So you are now implying that they have not already been highlighted by generations of women… way to denigrate their efforts. You’re going to save them… nice.
Do you think that’s a fair characterization of what I said? To say that there’s more work to be done is not to say that we have made no progress thus far. And how is voicing support for the women who want to start women’s events attempting to ‘save’ them?
You ARE suggesting the one thing that will say they are NOT equal. Don’t give them an equal seat at the table, give them their own table. Don’t worry about letting them into THE tent, get them their own tent. Do you realize that this is exactly what monotheistic religions do?
If you want to voice support for women, good. Voicing support for women only events is detrimental to their equality in society. Work on getting them to THE table, not on getting them their own table.
I wholly support the equal treatment of ALL people, not just women. What are we to think of your opinion for those who are not self identified as white men or white women? The problem currently is that too many thing atheism is for old white guys. So you want to help women… is it just white ones? What about black males? What about Columbian transvestites?

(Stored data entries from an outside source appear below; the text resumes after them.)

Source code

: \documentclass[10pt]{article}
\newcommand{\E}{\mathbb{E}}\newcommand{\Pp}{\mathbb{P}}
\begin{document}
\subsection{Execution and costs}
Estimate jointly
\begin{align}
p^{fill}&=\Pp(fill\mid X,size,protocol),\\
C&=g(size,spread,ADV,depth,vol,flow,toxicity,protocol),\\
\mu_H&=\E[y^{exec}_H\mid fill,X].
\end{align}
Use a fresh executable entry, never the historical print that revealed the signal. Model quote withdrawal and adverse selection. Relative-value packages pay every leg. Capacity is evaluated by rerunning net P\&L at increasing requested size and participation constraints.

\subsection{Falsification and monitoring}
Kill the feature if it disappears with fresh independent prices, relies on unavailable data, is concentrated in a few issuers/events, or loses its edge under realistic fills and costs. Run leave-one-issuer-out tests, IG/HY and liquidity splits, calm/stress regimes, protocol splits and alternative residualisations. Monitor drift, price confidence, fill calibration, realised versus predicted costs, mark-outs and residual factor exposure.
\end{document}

Your efforts to categorize and treat special certain groups leaves out all other groups and this in itself is zenophobic and does NOT promote equality.
“Allowing” was probably the wrong word as that assumes permission was needed.
I think it could be a positive thing if it had the effect of making more atheist women come out. I also feel like women should feel free enough to come out at any atheist event though. There just seems to be so few outspoken female atheists compared to men.
Yeah, “allowing” is a poor way of phrasing it.
Do you know why there are fewer outspoken female atheists?
Why not address that problem and the number of women at events problem will address itself.
The only time that atheists have voiced a concern about women is to generally say that they are not safe at atheist events. Guess who did that? Now you think we need to compensate for it. We don’t.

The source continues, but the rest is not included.